Mr Holliday-Smith was not formally appointed as a director. However, he told Clancy to report directly to him on the financial affairs of the company. All management decisions and policy decisions were made by Holliday-Smith. Holliday-Smith was a signatory to the cheques. He signed, purporting to be a director, documents relating to factoring agreements.
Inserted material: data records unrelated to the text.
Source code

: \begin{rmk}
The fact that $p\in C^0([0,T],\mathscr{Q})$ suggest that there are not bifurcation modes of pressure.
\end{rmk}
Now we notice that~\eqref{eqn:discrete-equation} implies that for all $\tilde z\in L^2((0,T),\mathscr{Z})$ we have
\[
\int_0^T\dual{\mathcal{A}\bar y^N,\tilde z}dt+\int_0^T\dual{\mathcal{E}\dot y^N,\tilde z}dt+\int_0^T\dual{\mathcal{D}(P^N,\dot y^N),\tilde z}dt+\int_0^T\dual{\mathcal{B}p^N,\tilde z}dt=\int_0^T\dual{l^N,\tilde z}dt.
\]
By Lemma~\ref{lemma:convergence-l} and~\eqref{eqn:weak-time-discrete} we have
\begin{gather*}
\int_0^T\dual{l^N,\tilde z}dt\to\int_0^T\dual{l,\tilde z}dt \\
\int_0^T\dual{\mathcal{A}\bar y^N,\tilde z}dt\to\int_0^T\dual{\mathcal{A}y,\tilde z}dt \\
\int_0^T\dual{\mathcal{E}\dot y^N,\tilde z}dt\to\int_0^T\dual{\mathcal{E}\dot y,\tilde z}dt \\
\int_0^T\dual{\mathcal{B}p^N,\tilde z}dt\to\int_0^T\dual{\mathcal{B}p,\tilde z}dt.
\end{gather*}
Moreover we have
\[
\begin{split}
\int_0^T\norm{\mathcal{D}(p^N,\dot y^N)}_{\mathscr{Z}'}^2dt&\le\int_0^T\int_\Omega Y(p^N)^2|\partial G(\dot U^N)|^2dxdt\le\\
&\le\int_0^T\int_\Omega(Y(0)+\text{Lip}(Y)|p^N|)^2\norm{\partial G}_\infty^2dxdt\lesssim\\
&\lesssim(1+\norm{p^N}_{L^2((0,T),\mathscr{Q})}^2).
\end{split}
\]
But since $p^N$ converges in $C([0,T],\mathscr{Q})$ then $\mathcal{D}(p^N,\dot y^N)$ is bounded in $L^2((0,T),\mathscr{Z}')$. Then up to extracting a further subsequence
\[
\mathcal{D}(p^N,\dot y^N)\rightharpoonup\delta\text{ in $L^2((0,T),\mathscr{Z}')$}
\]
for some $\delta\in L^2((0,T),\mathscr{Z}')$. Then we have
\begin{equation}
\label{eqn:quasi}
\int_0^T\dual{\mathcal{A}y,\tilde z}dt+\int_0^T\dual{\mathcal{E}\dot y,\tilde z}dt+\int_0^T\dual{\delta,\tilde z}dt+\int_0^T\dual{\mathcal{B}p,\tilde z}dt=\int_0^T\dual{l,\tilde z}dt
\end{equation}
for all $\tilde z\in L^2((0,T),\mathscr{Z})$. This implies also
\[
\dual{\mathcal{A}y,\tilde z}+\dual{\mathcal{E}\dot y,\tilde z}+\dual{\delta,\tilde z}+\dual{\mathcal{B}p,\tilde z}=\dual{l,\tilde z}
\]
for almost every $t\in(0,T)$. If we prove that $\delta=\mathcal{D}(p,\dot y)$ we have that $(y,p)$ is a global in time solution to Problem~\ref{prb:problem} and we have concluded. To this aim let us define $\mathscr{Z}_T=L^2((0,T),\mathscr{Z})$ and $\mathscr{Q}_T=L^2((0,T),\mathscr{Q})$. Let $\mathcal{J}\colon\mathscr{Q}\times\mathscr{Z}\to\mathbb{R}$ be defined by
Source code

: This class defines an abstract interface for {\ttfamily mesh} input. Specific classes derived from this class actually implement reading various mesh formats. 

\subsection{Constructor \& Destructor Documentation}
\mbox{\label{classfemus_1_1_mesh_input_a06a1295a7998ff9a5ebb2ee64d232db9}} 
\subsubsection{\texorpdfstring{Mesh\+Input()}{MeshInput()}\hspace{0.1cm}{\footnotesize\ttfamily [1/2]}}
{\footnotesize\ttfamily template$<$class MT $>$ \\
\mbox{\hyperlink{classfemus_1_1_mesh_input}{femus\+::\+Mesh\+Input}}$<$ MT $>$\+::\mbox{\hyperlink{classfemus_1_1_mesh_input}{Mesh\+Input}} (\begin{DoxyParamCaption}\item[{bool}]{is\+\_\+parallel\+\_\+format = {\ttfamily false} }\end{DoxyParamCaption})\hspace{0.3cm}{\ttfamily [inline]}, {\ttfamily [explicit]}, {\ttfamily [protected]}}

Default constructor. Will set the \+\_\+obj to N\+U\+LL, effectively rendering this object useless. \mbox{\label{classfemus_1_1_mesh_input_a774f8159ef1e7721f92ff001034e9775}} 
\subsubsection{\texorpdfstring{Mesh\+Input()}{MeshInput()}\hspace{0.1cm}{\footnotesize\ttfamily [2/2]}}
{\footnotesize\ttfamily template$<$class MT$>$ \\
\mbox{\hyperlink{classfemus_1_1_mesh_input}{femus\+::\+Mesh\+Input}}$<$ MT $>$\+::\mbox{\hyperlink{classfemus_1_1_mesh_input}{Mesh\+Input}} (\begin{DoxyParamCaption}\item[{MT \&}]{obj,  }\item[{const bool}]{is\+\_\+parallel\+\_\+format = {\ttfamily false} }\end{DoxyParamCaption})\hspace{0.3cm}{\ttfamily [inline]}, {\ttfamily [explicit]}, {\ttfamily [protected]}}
After the company was put into liquidation, the liquidator, Mr Condon, brought a claim against Holliday-Smith for insolvent trading. The judge found that the company was insolvent from the date the previous directors resigned. He said that Holliday-Smith "gave instructions to Mr Clancy, which, on their face, were clearly improper, to ensure that Justinprint Australia Pty Ltd was denuded of whatever funds it had by transferring them to another company in which he was interested." He concluded that Holliday-Smith was a director within the meaning of the Corporations Act and was liable for debt incurred while the company was insolvent of $415,880.98 plus interest, a total of $569,699.97 plus costs.
In a separate action, the liquidator also sued the Commissioner of Taxation to recover money paid to the Commissioner which he believed were unfair preferences, and the court ordered the Commissioner to repay $75,000 plus interest. As part of the current case, the Commissioner sued Holliday-Smith for the amount the Tax Office was required to repay. He was successful and, including the costs of the various court actions, Holliday-Smith was ordered to pay another $131,538.38.